In order to describe what happens in spacetime we have to attach labels to spacetime points, and these labels are our coordinate system. That is, we choose some coordinates $t$, $r$, $\theta$ and $\phi$ then we can label points in spacetime by their coordinates $(t, r, \theta, \phi)$.
But there are lots of ways to form a coordinate system. The usual one for describing the exterior of black holes are called the Schwarzschild coordinates and these correspond to the physical measurements made by an observer an infinite distance from the black hole. So the Schwarzschild $t$ coordinate is the time measured on the Schwarzschild observer's clock. However there are lots of other ways to make a coordinate system. Gullstrand-Painlevé coordinates are superficially similar but now $t$ is the time measured on a clock held by an observer falling freely into the black hole. Or Kruskal-Szekeres coordinates use abstract coordinates that don't correspond to anything measured by an observer.
The point of all this is that the coordinates are not spacetime - they are just labels we attach to spacetime. What happens inside an event horizon is not that time and space swap places but rather that the labels we call Schwarzschild coordinates behave oddly inside a black hole. This is an important distinction. If we use the Kruskal-Szekeres coordinates instead then we have a spacelike coordinate $u$ and a timelike coordinate $v$ and these do not swap places inside the black hole.
It is fairly easy to see why the Schwarzschild coordinates are not a good description for the interior of a black hole. If we drop something into a black hole and start timing its fall we discover that the object takes an infinite time to even reach the event horizon. That is, no matter how long we time for the falling object never reaches the horizon. In fact for Schwarzschild observers black holes don't exist because any black hole will take an infinite time to form. So by using Schwarzschild coordinates to label the interior of a black hole we are labelling something that doesn't exist. Is it then any wonder that the behaviour of our labels, our coordinate system, inside the black hole is bizarre?
Where things get confusing is that even though in the Schwarzschild coordinates black holes can never form this does not mean they don't exist. For example if you're standing on the surface of a collapsing star then in your rest frame not only does the black hole form in a finite time, but you will fall through the event horizon and to your fatal encounter with the singularity in a finite time. The Schwarzschild $t$ coordinate only covers your trajectory up to the formation of the horizon, but your trajectory carries on past the point where the Schwarzschild $t$ coordinate reaches infinity. But once again let me emphasise that this is just a failing of the Schwarzschild coordinate system. Time carries on for you as normal - it's just just that the Schwarzschild coordinates are not a good way to label time in those circumstances.
Best Answer
Indeed you made one mistake: the infalling observer does not see the outside universe "speed up". Look at what happens in a space-time diagram. At the spacetime point where your astronaut passes the horizon, he can only see what's in his past light cone, and that's the universe at early times only. It's the signals that he sends back (or tries to) that reach the outsine world only at infinite times.

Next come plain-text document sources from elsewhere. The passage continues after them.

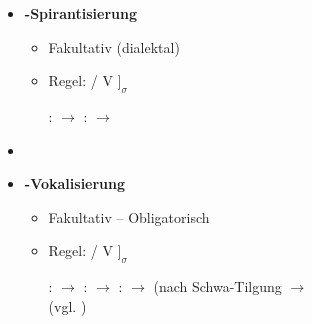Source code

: \begin{frame}

\begin{itemize}
	\item \textbf{-Spirantisierung}

	\begin{itemize}
		\item Fakultativ (dialektal)
		\item Regel:  \ras {} / V\underline{\quad} $]_\sigma$

\eal	
	\ex {}:  $\rightarrow$ \textipa{[za:xst]}
	\ex {}:  $\rightarrow$ \textipa{[f{\textscr}\t{ɔɪ}.dI\c{c}]}
\zl

	\end{itemize}

	\item[]
	\item \textbf{\textipa{/{\textscr}/}-Vokalisierung}
	
	\begin{itemize}
		\item Fakultativ -- Obligatorisch
		\item Regel: \textipa{/{\textscr}/} \ras \textipa{[5]} / V\underline{\quad} $]_\sigma$

	\eal
		\ex {}:  $\rightarrow$ \textipa{[Po:5]}
		\ex {}:  $\rightarrow$ \textipa{[fE5n]}
		\ex {}:  $\rightarrow$ \textipa{[le:.{\textscr}@5]} (nach Schwa-Tilgung $\rightarrow$ \textipa{[le:.{\textscr}5]}\\
		(vgl. )
	\zl
	
	\end{itemize}

\end{itemize}

\end{frame}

Thus, the observing astronaut sees his black hole as it is long before any evaporation sets in, so his black hole is still there. Now leaving aside some other quantum issues, where opinions aren't completely settled and perhaps even our presently used language could be inapropriate, the observer just continues on, and in a finite amount of time, very quickly unless the black hole were more than millions of times heavier than the sun, he is killed by the central singularity.
In a black hole with high angular momentum (Kerr black hole), the singularity takes the form of a ring along the equator, and the astronaut might try to sail past it safely, and he would be able to enter into a strange new universe where he may or may not leave a negative mass black hole behind him, were it not that debris from other objects that fall in later will kill him before that happens, and while trying to pass a second horizon, he will be killed because that second horizon is unstable.